# [Task item]
The response should contain only those lines of the entries below that include the string "giorni".

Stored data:
= = = =
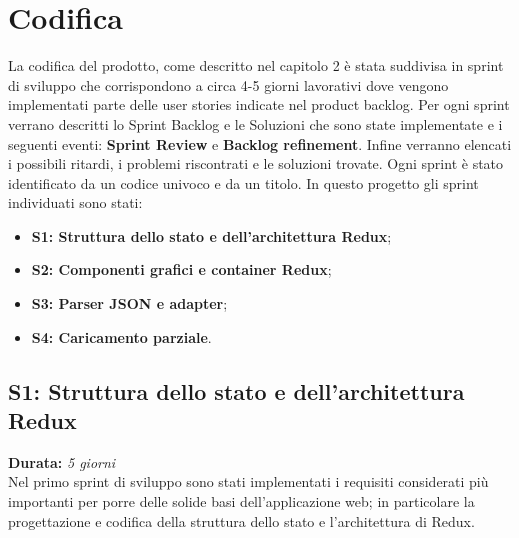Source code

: 
\chapter{Codifica}
\label{cap:codifica}

La codifica del prodotto, come descritto nel capitolo 2 è stata suddivisa in sprint di sviluppo che corrispondono a circa 4-5 giorni lavorativi dove vengono implementati parte delle user stories indicate nel product backlog. Per ogni sprint verrano descritti lo Sprint Backlog e le Soluzioni che sono state implementate e i seguenti eventi: \textbf{Sprint Review} e \textbf{Backlog refinement}.
Infine verranno elencati i possibili ritardi, i problemi riscontrati e le soluzioni trovate. Ogni sprint è stato identificato da un codice univoco e da un titolo. In questo progetto gli sprint individuati sono stati:
\begin{itemize}
	\item \textbf{S1: Struttura dello stato e dell'architettura Redux};
	\item \textbf{S2: Componenti grafici e container Redux};
	\item \textbf{S3: Parser JSON e adapter};
	\item \textbf{S4: Caricamento parziale}.
\end{itemize}


\section{S1: Struttura dello stato e dell'architettura Redux}
\textbf{Durata:} \textit{5 giorni} \\
Nel primo sprint di sviluppo sono stati implementati i requisiti considerati più importanti per porre delle solide basi dell'applicazione web; in particolare la progettazione e codifica della struttura dello stato e l'architettura di Redux.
= = = =
# [Exercise result]
La codifica del prodotto, come descritto nel capitolo 2 è stata suddivisa in sprint di sviluppo che corrispondono a circa 4-5 giorni lavorativi dove vengono implementati parte delle user stories indicate nel product backlog. Per ogni sprint verrano descritti lo Sprint Backlog e le Soluzioni che sono state implementate e i seguenti eventi: \textbf{Sprint Review} e \textbf{Backlog refinement}.
\textbf{Durata:} \textit{5 giorni} \\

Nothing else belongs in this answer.